WHAT TO PRODUCE
Your result should be the lines holding the word "INCOME", copied from the entries below.
##### GIVEN DATA #####
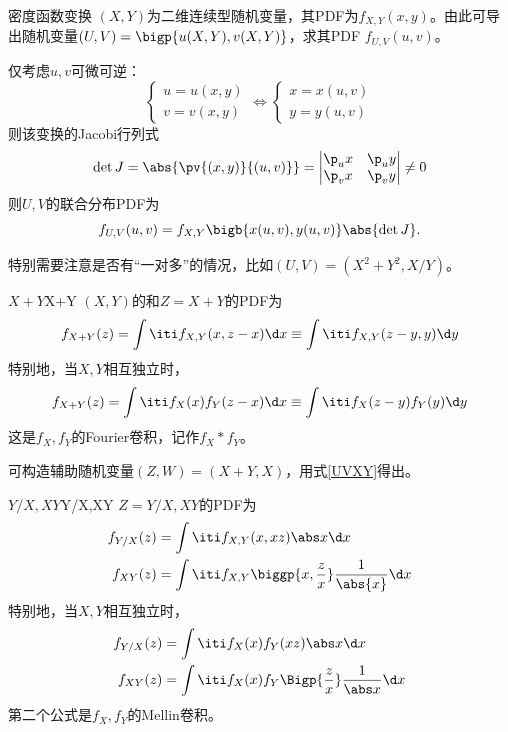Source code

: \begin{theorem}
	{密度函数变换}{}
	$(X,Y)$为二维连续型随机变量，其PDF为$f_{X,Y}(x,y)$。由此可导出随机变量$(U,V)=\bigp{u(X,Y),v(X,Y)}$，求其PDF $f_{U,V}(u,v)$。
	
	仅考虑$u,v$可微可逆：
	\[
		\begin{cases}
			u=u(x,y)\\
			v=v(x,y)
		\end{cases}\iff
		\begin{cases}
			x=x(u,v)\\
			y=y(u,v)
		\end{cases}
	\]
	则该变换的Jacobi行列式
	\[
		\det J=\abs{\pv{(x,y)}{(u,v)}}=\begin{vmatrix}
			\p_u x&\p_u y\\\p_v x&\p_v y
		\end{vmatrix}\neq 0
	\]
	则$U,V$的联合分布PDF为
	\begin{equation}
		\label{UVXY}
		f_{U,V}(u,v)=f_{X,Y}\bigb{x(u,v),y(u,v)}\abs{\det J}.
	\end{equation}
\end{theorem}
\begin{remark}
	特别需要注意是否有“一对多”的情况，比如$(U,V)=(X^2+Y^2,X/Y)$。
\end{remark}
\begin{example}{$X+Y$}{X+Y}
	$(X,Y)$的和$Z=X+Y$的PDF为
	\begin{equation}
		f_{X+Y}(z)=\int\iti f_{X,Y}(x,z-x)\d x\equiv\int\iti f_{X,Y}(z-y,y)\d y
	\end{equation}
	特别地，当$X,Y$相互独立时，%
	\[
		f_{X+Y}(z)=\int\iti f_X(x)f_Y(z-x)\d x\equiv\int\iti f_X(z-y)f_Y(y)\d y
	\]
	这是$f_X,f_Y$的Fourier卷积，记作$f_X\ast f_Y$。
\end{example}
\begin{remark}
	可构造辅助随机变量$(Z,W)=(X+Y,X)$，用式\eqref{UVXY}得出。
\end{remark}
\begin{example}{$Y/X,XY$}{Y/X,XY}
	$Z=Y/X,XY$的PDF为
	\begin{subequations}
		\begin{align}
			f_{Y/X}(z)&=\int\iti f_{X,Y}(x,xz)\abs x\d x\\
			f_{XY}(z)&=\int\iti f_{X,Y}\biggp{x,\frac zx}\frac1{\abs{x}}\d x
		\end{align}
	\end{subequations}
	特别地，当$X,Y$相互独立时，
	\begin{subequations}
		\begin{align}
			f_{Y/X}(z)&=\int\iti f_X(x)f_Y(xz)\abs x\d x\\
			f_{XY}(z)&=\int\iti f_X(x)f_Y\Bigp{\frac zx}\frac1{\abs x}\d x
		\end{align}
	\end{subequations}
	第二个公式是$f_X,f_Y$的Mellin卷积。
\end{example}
#####
##### GIVEN DATA #####
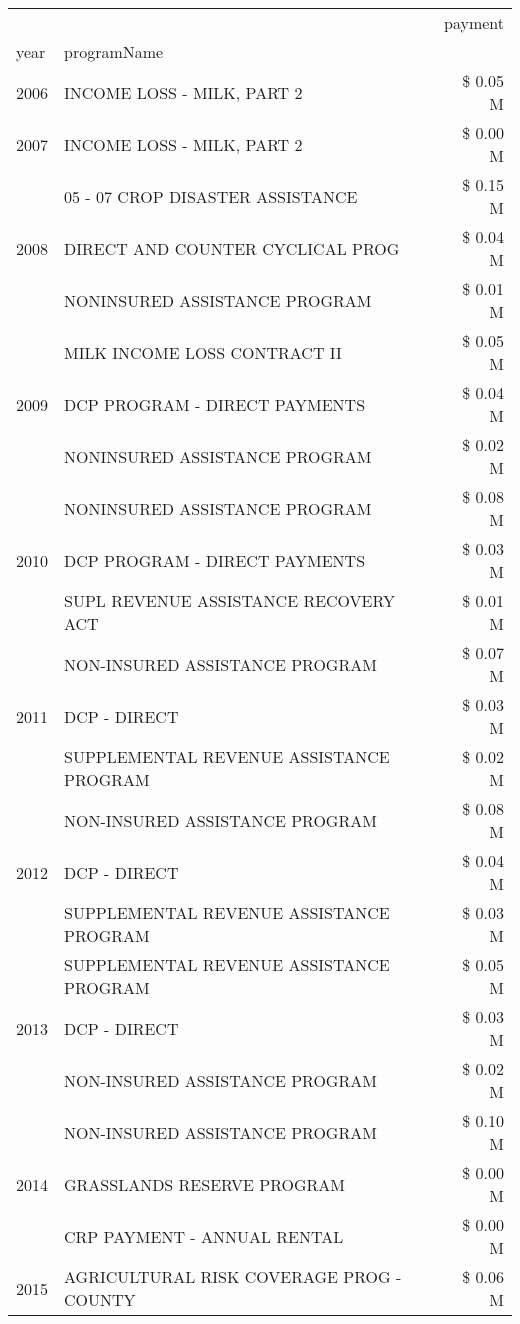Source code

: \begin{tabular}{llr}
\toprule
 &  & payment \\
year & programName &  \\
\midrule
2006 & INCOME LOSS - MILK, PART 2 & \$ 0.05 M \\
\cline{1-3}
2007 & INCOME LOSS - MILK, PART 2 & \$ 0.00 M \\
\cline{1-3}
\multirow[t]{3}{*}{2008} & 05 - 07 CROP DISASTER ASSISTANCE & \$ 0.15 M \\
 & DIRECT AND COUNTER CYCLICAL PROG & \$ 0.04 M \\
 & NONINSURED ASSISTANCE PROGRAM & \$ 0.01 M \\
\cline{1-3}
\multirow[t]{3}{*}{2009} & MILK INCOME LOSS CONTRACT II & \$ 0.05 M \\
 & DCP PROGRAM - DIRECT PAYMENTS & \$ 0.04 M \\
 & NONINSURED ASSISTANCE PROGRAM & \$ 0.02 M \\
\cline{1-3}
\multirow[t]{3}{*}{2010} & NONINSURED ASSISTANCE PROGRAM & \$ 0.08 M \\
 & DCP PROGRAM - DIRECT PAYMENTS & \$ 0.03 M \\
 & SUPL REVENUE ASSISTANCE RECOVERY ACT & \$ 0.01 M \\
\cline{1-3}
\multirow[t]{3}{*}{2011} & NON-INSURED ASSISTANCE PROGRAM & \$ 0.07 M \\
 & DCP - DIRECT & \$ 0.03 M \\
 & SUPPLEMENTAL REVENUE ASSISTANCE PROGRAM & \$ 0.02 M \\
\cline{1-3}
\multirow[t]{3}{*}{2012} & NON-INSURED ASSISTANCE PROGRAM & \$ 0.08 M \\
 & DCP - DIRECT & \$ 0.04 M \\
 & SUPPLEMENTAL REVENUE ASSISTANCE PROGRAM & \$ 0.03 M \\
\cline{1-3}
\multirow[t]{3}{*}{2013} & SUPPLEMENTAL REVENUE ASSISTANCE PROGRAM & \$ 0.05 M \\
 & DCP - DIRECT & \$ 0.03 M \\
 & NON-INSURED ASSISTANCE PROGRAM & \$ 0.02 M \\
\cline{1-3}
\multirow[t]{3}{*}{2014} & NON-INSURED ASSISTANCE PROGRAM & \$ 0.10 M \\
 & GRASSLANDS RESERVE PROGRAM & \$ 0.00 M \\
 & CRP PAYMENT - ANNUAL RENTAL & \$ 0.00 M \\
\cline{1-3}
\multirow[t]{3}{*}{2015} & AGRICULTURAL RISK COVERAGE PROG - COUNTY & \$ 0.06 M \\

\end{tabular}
#####
SOLUTION
2006 & INCOME LOSS - MILK, PART 2 & \$ 0.05 M \\
2007 & INCOME LOSS - MILK, PART 2 & \$ 0.00 M \\
\multirow[t]{3}{*}{2009} & MILK INCOME LOSS CONTRACT II & \$ 0.05 M \\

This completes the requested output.